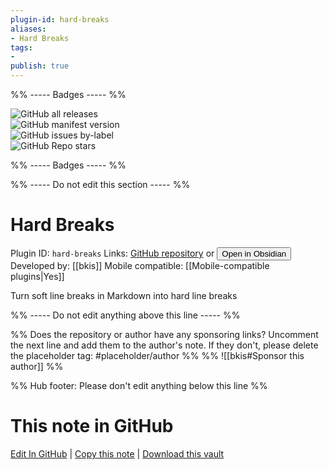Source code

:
 ```yaml
---
plugin-id: hard-breaks
aliases:
- Hard Breaks
tags: 
- 
publish: true
---
```


%% ----- Badges ----- %%

![GitHub all releases](https://img.shields.io/github/downloads/bkis/obsidian-hard-breaks/total?color=573E7A&logo=github&style=for-the-badge)   
![GitHub manifest version](https://img.shields.io/github/manifest-json/v/bkis/obsidian-hard-breaks?color=573E7A&logo=github&style=for-the-badge)   
![GitHub issues by-label](https://img.shields.io/github/issues/bkis/obsidian-hard-breaks/help%20wanted?color=573E7A&logo=github&style=for-the-badge)   
![GitHub Repo stars](https://img.shields.io/github/stars/bkis/obsidian-hard-breaks?color=573E7A&logo=github&style=for-the-badge)

%% ----- Badges ----- %%

%% ----- Do not edit this section ----- %%

# Hard Breaks

Plugin ID: `hard-breaks`
Links: [GitHub repository](https://github.com/bkis/obsidian-hard-breaks) or [<button id=HH>Open in Obsidian</button>](obsidian://show-plugin?id=hard-breaks)
Developed by: [[bkis]]
Mobile compatible: [[Mobile-compatible plugins|Yes]]

Turn soft line breaks in Markdown into hard line breaks

%% ----- Do not edit anything above this line ----- %% 

%% Does the repository or author have any sponsoring links? Uncomment the next line and add them to the author's note. If they don't, please delete the placeholder tag: #placeholder/author %%
%% ![[bkis#Sponsor this author]] %%

%% Hub footer: Please don't edit anything below this line %%

# This note in GitHub

<span class="git-footer">[Edit In GitHub](https://github.dev/obsidian-community/obsidian-hub/blob/main/02%20-%20Community%20Expansions/02.05%20All%20Community%20Expansions/Plugins/hard-breaks.md "git-hub-edit-note") | [Copy this note](https://raw.githubusercontent.com/obsidian-community/obsidian-hub/main/02%20-%20Community%20Expansions/02.05%20All%20Community%20Expansions/Plugins/hard-breaks.md "git-hub-copy-note") | [Download this vault](https://github.com/obsidian-community/obsidian-hub/archive/refs/heads/main.zip "git-hub-download-vault") </span>
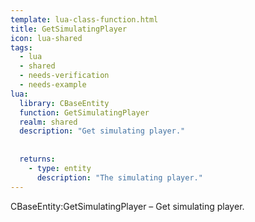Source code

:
 ```yaml
---
template: lua-class-function.html
title: GetSimulatingPlayer
icon: lua-shared
tags:
  - lua
  - shared
  - needs-verification
  - needs-example
lua:
  library: CBaseEntity
  function: GetSimulatingPlayer
  realm: shared
  description: "Get simulating player."
  
  
  returns:
    - type: entity
      description: "The simulating player."
---
```


<div class="lua__search__keywords">
CBaseEntity:GetSimulatingPlayer &#x2013; Get simulating player.
</div>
- - -
REQUIRED ACTION »
Track down every line of the material containing the string "shared", and copy it.

EXERCISE SOLUTION »
icon: lua-shared
  - shared
  realm: shared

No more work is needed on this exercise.